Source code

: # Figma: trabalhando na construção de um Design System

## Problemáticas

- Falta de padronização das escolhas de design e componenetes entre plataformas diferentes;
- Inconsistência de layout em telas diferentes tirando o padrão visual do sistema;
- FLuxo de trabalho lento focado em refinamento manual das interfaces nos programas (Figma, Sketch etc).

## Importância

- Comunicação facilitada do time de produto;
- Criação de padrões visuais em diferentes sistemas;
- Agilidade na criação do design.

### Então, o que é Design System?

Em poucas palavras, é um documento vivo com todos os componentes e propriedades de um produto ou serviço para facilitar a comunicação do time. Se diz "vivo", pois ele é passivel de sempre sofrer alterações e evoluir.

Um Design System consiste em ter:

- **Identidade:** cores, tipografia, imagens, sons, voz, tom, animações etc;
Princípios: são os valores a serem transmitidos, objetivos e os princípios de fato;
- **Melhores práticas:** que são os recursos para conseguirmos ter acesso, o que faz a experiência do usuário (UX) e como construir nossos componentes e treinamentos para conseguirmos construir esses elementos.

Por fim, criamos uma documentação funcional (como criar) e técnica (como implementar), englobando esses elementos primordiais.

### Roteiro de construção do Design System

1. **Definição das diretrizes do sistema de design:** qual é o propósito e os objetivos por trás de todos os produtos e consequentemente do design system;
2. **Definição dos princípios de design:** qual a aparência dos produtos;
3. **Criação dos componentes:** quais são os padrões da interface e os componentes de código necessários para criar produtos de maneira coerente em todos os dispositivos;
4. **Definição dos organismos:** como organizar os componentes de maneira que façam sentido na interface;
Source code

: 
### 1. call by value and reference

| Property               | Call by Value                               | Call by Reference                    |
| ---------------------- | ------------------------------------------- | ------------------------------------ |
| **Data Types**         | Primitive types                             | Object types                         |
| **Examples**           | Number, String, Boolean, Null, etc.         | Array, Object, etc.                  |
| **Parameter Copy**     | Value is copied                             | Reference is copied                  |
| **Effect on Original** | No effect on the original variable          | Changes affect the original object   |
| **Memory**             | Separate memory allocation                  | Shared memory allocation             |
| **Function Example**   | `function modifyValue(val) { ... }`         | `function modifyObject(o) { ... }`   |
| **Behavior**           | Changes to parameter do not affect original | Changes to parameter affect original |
**********
■ Task: Return a copy of every line in the records that includes the string "produtos".

■ Result:
1. **Definição das diretrizes do sistema de design:** qual é o propósito e os objetivos por trás de todos os produtos e consequentemente do design system;
2. **Definição dos princípios de design:** qual a aparência dos produtos;
3. **Criação dos componentes:** quais são os padrões da interface e os componentes de código necessários para criar produtos de maneira coerente em todos os dispositivos;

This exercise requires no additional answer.